Röbel is a town in the state of Mecklenburg-Vorpommern that sits on Lake Mueritz, Germany's largest lake and a popular recreation spot. The church overlooks the lake.
The service was prepared and led by six members of the congregation who wanted to offer a contemporary worship experience for younger people who might not be attracted to traditional worship. They do this type of service about twice a year, and this was their fourth altogether. Unfortunately, I cannot provide their names; they did not introduce themselves and their names were not listed anywhere.
What was the name of the service?"The other worship service." The theme of the service was masks or role playing which hide the true identity of a person
How full was the building?
The main part of the church was about two-thirds full but the side naves were empty. Unusual, according to my experience, is that the congregation actually sat in the front part of the church; the more elderly sat toward the back (which is not uncommon). It was a good balance of generations.
Did anyone welcome you personally?
We arrived 10 minutes before the start of the service. There were two persons (part of the team responsible for this service) standing at the door, but they neither greeted us nor offered us the song sheets they were holding. They must have assumed we were tourists, not necessarily interested in the service. After going into the church, I went back and asked for a song sheet. A person who sat next to us said hello to us when she arrived.
Was your pew comfortable?
The cushioned pew was comfortable.
How would you describe the pre-service atmosphere?

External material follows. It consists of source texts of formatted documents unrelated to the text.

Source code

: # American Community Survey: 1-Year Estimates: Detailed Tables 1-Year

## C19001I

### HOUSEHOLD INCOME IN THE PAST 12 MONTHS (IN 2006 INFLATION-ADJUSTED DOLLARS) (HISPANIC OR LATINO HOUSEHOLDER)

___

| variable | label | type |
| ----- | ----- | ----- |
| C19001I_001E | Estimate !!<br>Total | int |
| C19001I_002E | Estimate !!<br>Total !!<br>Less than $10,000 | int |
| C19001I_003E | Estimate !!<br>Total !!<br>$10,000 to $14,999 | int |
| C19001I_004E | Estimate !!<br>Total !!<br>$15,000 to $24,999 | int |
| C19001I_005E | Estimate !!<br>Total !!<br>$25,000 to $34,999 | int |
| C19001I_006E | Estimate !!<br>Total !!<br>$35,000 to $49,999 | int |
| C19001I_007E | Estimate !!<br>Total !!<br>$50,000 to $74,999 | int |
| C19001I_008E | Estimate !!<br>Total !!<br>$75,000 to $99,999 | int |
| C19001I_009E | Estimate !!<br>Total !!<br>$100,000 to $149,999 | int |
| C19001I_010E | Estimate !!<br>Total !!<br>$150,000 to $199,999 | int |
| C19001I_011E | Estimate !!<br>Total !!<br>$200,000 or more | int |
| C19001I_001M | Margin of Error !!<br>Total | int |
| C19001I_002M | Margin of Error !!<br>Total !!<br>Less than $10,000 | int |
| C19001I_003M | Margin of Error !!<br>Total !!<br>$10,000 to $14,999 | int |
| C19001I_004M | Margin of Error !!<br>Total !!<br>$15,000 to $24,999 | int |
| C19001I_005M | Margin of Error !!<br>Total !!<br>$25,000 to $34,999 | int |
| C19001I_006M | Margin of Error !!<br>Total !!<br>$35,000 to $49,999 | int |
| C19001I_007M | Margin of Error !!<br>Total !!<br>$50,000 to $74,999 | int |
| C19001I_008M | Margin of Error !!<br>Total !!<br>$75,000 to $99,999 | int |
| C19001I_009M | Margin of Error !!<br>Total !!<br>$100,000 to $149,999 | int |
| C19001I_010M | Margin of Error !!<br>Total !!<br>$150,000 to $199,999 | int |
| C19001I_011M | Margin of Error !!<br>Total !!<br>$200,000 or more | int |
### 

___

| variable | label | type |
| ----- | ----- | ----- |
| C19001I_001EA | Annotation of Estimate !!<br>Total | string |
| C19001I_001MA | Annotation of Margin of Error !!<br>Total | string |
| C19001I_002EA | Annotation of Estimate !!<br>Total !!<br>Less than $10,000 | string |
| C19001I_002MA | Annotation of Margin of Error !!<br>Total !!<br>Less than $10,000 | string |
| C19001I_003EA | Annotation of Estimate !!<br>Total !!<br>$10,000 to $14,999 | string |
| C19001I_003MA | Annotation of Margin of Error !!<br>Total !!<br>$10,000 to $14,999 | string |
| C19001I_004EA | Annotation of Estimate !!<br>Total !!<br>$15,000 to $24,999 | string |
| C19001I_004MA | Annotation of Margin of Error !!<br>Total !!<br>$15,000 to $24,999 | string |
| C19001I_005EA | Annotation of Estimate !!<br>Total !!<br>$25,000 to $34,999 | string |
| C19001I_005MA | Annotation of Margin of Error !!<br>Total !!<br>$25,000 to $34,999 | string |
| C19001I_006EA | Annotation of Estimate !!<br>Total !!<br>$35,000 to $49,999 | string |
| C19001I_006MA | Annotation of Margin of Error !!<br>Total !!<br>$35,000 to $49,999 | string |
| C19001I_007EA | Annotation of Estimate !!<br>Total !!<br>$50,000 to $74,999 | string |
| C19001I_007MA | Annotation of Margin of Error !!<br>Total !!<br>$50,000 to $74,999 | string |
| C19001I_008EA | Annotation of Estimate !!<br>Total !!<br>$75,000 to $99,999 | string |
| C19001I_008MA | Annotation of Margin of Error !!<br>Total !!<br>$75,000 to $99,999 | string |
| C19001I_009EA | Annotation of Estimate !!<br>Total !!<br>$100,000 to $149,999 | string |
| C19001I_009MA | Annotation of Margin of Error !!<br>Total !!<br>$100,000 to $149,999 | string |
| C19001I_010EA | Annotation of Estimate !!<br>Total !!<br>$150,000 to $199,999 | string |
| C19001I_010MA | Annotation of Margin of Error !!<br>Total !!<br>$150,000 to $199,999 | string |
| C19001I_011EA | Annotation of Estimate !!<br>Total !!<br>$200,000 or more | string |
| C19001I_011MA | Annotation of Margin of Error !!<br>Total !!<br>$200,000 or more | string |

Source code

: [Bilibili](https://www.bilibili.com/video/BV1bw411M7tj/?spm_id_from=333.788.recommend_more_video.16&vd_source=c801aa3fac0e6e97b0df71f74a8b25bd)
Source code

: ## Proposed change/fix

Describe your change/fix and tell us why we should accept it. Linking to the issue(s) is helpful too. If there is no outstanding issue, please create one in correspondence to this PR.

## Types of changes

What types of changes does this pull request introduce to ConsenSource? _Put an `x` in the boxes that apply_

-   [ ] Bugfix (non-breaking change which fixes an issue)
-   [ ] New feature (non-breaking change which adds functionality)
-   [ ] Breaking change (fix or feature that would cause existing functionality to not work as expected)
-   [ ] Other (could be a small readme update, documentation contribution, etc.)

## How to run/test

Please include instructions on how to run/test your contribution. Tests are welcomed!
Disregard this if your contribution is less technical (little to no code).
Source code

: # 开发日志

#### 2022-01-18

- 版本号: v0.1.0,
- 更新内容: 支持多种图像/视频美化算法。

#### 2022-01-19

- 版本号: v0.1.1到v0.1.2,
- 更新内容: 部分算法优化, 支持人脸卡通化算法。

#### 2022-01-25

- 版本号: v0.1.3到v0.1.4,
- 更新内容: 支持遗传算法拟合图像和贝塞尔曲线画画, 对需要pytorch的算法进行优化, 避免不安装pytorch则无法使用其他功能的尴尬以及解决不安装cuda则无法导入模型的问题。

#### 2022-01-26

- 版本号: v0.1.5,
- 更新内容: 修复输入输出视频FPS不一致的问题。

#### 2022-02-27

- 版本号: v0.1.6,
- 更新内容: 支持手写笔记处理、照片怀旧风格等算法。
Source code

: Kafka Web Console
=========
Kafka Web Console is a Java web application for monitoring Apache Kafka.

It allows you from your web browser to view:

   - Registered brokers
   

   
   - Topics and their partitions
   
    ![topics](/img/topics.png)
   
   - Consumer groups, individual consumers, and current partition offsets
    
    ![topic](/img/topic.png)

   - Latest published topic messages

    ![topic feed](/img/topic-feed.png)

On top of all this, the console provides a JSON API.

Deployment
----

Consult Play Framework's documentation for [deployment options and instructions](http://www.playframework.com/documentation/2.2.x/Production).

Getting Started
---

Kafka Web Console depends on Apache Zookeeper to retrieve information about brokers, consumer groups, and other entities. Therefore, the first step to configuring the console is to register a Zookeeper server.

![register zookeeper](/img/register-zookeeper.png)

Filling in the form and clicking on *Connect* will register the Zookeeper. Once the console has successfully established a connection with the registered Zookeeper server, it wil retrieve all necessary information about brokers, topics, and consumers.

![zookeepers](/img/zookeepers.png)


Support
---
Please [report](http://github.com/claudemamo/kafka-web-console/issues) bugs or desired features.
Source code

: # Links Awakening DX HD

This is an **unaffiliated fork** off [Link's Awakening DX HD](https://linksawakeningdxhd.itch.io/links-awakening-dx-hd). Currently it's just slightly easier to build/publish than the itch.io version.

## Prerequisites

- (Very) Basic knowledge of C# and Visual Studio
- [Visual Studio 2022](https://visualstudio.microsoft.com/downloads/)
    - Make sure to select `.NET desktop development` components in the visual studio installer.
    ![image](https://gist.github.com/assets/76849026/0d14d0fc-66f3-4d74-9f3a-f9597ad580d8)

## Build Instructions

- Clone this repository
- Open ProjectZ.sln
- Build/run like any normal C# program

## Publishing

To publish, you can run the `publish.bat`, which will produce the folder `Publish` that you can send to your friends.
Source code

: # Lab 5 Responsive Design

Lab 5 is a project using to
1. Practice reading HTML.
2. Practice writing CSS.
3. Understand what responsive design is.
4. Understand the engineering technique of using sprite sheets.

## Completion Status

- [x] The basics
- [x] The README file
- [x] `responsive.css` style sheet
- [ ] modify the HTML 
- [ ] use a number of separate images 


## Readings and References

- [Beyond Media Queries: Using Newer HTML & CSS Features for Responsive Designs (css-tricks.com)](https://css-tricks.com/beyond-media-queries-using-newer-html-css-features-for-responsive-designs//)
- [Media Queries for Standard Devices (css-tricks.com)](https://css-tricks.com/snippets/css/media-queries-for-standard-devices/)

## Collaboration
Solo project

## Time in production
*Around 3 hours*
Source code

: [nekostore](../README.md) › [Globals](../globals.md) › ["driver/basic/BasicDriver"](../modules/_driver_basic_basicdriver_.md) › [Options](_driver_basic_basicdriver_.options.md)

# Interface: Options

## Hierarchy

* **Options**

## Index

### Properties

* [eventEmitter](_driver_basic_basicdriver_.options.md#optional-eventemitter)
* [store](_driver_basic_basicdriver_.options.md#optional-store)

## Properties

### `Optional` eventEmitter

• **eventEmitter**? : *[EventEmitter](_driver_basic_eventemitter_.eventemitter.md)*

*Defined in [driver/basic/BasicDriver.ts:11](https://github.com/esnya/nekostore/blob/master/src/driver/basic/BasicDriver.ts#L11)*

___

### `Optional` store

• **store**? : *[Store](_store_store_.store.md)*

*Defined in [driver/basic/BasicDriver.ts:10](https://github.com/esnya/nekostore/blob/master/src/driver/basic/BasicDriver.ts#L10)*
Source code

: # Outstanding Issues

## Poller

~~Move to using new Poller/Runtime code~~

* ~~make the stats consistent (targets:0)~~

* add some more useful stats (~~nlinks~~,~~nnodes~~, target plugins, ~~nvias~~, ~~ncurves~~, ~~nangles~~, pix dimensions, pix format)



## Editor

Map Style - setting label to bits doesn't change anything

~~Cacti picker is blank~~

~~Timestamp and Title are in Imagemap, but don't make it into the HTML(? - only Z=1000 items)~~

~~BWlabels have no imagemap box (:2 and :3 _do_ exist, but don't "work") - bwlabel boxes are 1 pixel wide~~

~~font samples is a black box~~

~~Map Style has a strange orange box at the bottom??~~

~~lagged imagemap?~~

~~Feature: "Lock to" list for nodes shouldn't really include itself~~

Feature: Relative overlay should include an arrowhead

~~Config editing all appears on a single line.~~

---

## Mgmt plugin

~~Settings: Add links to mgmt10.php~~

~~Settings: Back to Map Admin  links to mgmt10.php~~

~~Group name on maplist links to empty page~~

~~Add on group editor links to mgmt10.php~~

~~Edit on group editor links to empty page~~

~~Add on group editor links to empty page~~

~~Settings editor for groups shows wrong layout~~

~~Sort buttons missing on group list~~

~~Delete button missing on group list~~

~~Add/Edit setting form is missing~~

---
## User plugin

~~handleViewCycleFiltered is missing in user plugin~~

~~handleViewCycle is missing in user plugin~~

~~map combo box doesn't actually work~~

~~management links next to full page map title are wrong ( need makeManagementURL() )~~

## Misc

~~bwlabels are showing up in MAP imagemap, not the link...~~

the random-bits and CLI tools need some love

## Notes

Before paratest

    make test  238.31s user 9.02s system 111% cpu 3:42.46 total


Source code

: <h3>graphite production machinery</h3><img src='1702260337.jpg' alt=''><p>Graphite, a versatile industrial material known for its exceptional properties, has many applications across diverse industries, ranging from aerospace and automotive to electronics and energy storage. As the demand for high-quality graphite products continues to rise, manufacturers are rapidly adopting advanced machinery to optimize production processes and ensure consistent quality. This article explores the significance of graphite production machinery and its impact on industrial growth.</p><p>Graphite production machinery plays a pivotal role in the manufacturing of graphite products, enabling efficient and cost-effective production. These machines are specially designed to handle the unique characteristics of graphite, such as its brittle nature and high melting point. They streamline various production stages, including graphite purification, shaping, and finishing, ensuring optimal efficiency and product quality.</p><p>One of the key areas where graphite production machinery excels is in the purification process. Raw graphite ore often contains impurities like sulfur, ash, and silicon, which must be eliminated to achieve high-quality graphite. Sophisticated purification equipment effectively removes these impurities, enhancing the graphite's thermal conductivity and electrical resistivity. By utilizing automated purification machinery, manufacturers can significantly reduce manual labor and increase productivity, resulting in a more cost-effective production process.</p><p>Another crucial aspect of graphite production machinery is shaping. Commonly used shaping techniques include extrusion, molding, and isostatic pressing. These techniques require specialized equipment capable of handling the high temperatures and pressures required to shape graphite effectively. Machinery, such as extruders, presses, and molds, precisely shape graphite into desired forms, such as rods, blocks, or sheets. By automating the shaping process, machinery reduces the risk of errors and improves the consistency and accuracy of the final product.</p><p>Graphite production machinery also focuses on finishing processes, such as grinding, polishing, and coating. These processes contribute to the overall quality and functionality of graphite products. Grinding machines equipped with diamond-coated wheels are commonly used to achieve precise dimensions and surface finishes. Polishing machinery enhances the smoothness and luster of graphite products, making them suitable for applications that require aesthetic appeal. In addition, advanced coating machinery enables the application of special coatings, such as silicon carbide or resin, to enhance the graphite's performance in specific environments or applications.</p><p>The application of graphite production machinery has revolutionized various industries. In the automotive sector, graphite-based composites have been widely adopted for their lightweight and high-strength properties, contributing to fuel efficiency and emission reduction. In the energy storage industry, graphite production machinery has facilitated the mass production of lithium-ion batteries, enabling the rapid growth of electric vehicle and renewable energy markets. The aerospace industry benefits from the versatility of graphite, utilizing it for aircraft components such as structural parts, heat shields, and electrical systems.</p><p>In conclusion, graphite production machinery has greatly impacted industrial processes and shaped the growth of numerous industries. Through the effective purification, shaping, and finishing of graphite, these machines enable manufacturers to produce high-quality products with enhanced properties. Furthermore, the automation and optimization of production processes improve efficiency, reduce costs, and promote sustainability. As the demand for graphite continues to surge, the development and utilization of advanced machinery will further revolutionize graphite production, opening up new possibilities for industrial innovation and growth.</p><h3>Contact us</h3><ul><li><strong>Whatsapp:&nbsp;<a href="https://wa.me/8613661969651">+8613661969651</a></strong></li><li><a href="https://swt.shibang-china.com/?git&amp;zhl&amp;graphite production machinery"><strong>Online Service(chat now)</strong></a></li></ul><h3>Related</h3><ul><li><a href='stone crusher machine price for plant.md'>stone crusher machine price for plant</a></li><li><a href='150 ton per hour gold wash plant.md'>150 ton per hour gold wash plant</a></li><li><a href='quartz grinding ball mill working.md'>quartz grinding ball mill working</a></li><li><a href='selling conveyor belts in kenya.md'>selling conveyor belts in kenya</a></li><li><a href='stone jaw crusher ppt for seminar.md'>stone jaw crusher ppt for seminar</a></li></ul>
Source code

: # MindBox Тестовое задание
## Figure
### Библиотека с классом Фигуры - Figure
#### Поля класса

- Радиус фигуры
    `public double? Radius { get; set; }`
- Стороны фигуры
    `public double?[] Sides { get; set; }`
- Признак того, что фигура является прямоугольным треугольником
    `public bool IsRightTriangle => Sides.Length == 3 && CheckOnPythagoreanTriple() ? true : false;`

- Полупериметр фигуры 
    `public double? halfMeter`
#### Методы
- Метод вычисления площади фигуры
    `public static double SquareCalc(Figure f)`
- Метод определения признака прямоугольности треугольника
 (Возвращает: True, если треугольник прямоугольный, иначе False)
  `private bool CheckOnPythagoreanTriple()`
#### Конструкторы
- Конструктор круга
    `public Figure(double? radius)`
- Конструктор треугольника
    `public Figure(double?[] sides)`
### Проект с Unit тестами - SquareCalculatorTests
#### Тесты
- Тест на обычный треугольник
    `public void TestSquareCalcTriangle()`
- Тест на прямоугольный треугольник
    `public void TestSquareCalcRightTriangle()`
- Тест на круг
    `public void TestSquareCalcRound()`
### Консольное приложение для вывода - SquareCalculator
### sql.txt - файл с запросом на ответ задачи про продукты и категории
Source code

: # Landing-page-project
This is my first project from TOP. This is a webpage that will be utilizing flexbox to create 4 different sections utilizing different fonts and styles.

The pre-service atmosphere was calm. Although most of the worshipers knew one another, there were hardly any personal greetings or short conversations before the service. Also, I did not feel the sense of anticipation that usually precedes worship. The atmosphere was almost subdued.
What were the exact opening words of the service?
"I welcome you heartily to our afternoon worship service here in St Marys Church."
What books did the congregation use during the service?
No hymn books were used. The hymns on the song sheet were contemporary.
What musical instruments were played?
The songs were accompanied by a keyboard and two electric guitars. The singing was led by one of the guitar players and she was backed up by a group of vocalists.
Did anything distract you?
Two people whom I could not see, but who occasionally could be heard conversing with one another. The art works in the church were a pleasant distraction.
Was the worship stiff-upper-lip, happy clappy, or what?
The service was not liturgical, not stiff, but also not spontaneous; it was efficiently prepared and had a relaxed, friendly atmosphere. Part of the service was a small scene of role playing, in which one woman put on masks according to the situation (addressing her boss, her daughter, or her friend) and talked about the role playing involved (being always friendly, or always strict, or always ready to please others). This scene posed the question: Who am I?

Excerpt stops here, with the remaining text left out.